Jan Krzysztof Ardanowski: Ukraińcy mają poparcie w Berlinie i Brukseli, nie chcą poważnie rozmawiać z Polską
W kontekście negocjacji polskiego rządu z Ukrainą ws. ograniczenia napływu żywności z Ukrainy do Polski, czego też domagają się protestujący rolnicy, Aradnowski zarzucił Kijowowi niewdzięczność.
- Ukraińcy skorzystali z pomocy polskiej wtedy kiedy my ich ratowaliśmy. Nie robiliśmy tego, by oczekiwać wdzięczności, ale nie oczekiwaliśmy też czarnej niewdzięczności. Ukraińcy przekonują, że wszyscy mają z ich interesami się liczyć zapominając, że Polska również, broniąc swojej gospodarki, rolnictwa, ma swoje narodowe interesy — podkreślił.

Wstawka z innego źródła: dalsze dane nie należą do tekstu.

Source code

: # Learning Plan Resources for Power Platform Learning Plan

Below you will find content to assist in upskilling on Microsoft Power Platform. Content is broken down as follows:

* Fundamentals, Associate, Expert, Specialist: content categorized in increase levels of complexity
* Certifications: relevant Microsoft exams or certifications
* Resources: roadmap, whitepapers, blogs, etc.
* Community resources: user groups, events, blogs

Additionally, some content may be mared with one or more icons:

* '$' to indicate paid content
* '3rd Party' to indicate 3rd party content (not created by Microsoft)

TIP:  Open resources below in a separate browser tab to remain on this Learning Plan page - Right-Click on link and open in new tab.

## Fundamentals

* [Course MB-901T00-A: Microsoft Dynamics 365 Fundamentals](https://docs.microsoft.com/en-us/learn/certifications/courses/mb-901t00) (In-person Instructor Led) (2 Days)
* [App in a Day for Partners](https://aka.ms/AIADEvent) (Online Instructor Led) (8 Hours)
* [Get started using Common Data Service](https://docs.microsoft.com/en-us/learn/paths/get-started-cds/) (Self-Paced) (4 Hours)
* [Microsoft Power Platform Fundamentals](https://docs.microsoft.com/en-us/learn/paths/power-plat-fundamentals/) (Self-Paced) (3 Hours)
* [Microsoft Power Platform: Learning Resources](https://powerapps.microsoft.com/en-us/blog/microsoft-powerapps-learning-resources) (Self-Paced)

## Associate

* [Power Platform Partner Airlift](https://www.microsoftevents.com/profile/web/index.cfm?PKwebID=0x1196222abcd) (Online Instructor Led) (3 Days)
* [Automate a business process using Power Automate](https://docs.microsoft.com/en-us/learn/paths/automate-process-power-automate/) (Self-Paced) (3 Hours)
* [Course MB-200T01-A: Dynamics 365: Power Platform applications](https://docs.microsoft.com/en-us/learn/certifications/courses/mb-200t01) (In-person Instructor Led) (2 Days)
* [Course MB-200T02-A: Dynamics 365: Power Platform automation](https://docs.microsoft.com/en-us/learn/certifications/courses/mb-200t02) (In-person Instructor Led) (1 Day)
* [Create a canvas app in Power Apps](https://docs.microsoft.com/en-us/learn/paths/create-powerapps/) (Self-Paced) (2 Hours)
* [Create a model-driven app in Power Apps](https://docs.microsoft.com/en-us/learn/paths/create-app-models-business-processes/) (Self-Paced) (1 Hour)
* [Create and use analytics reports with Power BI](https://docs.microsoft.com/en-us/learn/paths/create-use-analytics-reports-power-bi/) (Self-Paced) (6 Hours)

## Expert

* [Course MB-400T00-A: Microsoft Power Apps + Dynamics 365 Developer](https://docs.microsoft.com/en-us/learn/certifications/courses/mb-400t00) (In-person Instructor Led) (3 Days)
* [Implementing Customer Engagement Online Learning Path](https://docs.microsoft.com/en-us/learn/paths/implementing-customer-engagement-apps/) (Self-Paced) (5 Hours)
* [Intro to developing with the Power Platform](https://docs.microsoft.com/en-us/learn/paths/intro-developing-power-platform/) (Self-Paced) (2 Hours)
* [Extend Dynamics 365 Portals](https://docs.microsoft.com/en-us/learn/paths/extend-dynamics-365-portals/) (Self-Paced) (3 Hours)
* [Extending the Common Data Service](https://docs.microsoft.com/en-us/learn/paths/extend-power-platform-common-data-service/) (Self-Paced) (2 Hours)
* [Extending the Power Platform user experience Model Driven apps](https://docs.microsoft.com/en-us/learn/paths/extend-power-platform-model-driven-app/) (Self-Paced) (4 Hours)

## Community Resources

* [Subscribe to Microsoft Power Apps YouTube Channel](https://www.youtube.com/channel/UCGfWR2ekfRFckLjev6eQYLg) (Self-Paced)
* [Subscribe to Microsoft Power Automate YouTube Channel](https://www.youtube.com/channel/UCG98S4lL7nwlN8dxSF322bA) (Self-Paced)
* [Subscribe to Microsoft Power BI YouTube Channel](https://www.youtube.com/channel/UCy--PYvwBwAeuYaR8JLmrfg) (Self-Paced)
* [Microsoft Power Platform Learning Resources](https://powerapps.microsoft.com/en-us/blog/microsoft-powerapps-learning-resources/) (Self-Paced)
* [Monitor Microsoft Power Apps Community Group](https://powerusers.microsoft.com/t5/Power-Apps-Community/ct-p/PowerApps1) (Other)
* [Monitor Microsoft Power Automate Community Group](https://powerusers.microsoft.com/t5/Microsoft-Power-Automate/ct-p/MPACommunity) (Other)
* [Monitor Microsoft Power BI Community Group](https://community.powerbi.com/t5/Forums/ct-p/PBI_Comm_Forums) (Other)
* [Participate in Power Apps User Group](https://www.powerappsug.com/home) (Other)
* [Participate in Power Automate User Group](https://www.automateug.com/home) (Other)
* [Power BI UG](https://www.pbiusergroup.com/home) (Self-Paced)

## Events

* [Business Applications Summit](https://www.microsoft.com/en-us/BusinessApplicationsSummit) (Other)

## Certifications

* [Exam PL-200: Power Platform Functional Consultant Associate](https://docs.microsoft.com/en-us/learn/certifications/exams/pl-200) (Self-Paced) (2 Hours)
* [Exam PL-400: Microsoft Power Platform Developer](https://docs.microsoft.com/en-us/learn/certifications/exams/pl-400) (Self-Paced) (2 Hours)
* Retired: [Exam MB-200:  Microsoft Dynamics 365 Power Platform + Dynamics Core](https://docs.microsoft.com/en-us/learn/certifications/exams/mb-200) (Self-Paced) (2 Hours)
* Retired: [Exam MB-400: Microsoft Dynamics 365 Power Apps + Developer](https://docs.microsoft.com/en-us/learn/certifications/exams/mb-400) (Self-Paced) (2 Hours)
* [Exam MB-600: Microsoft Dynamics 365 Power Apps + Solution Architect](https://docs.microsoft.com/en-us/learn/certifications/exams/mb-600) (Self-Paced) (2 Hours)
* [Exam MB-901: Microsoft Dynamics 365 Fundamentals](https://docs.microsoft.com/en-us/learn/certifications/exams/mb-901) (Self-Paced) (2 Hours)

(Czesław Siekierski) Staje się powoli postacią tragiczną, ponieważ nie jest w stanie spełnić niczego
Jan Krzysztof Ardanowski, były minister rolnictwa
Ardanowski mówił też o sygnałach jakie napływają do niego jeśli chodzi o przebieg negocjacji z Ukraińcami. - Słychać bezczelność ze strony ukraińskiej, że skoro mają uzgodnione wszystko z Komisją Europejską, Ursulą von der Leyen, to o czym mają rozmawiać z krajami członkowskimi. Mówią, że przecież to UE wyraziła zgodę, więc Warszawa nie będzie podskakiwała. Ukraińcy coś tam mówią, obiecują, potem się z tego wycofują - tak jak mówili, że ograniczą tranzyt przez Polskę - stwierdził.